Below are records; repeat them all exactly.
--- START ---
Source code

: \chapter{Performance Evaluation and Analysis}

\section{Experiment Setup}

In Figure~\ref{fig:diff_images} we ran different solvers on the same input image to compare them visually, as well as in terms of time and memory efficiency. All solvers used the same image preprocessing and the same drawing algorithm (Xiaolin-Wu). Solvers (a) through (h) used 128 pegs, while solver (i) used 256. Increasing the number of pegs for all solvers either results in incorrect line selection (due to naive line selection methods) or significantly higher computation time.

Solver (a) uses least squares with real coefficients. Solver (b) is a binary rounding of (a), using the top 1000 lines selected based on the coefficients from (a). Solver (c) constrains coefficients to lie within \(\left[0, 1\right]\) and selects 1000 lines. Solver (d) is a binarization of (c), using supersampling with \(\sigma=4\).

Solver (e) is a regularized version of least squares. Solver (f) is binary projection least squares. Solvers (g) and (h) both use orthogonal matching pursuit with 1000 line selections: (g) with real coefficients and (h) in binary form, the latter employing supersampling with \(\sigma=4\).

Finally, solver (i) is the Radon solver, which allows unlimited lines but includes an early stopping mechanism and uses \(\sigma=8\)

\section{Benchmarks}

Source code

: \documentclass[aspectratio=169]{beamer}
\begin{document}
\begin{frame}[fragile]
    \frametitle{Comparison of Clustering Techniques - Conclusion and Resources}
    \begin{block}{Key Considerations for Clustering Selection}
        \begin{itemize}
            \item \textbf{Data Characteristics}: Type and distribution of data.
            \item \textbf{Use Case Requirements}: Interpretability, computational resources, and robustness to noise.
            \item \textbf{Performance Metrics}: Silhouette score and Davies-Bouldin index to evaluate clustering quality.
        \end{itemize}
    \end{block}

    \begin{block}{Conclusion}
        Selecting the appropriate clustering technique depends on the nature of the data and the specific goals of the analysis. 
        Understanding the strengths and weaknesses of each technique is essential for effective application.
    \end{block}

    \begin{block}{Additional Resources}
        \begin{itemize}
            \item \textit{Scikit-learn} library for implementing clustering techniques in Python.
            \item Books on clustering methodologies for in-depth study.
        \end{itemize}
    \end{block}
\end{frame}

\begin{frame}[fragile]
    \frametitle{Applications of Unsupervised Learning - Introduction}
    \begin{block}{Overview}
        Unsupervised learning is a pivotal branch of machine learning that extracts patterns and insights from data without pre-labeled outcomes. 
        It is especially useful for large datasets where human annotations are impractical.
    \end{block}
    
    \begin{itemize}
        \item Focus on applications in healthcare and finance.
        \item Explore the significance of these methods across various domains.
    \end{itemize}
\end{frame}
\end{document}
--- END ---
Response
Source code

: \chapter{Performance Evaluation and Analysis}

\section{Experiment Setup}

In Figure~\ref{fig:diff_images} we ran different solvers on the same input image to compare them visually, as well as in terms of time and memory efficiency. All solvers used the same image preprocessing and the same drawing algorithm (Xiaolin-Wu). Solvers (a) through (h) used 128 pegs, while solver (i) used 256. Increasing the number of pegs for all solvers either results in incorrect line selection (due to naive line selection methods) or significantly higher computation time.

Solver (a) uses least squares with real coefficients. Solver (b) is a binary rounding of (a), using the top 1000 lines selected based on the coefficients from (a). Solver (c) constrains coefficients to lie within \(\left[0, 1\right]\) and selects 1000 lines. Solver (d) is a binarization of (c), using supersampling with \(\sigma=4\).

Solver (e) is a regularized version of least squares. Solver (f) is binary projection least squares. Solvers (g) and (h) both use orthogonal matching pursuit with 1000 line selections: (g) with real coefficients and (h) in binary form, the latter employing supersampling with \(\sigma=4\).

Finally, solver (i) is the Radon solver, which allows unlimited lines but includes an early stopping mechanism and uses \(\sigma=8\)

\section{Benchmarks}

Source code

: \documentclass[aspectratio=169]{beamer}
\begin{document}
\begin{frame}[fragile]
    \frametitle{Comparison of Clustering Techniques - Conclusion and Resources}
    \begin{block}{Key Considerations for Clustering Selection}
        \begin{itemize}
            \item \textbf{Data Characteristics}: Type and distribution of data.
            \item \textbf{Use Case Requirements}: Interpretability, computational resources, and robustness to noise.
            \item \textbf{Performance Metrics}: Silhouette score and Davies-Bouldin index to evaluate clustering quality.
        \end{itemize}
    \end{block}

    \begin{block}{Conclusion}
        Selecting the appropriate clustering technique depends on the nature of the data and the specific goals of the analysis. 
        Understanding the strengths and weaknesses of each technique is essential for effective application.
    \end{block}

    \begin{block}{Additional Resources}
        \begin{itemize}
            \item \textit{Scikit-learn} library for implementing clustering techniques in Python.
            \item Books on clustering methodologies for in-depth study.
        \end{itemize}
    \end{block}
\end{frame}

\begin{frame}[fragile]
    \frametitle{Applications of Unsupervised Learning - Introduction}
    \begin{block}{Overview}
        Unsupervised learning is a pivotal branch of machine learning that extracts patterns and insights from data without pre-labeled outcomes. 
        It is especially useful for large datasets where human annotations are impractical.
    \end{block}
    
    \begin{itemize}
        \item Focus on applications in healthcare and finance.
        \item Explore the significance of these methods across various domains.
    \end{itemize}
\end{frame}
\end{document}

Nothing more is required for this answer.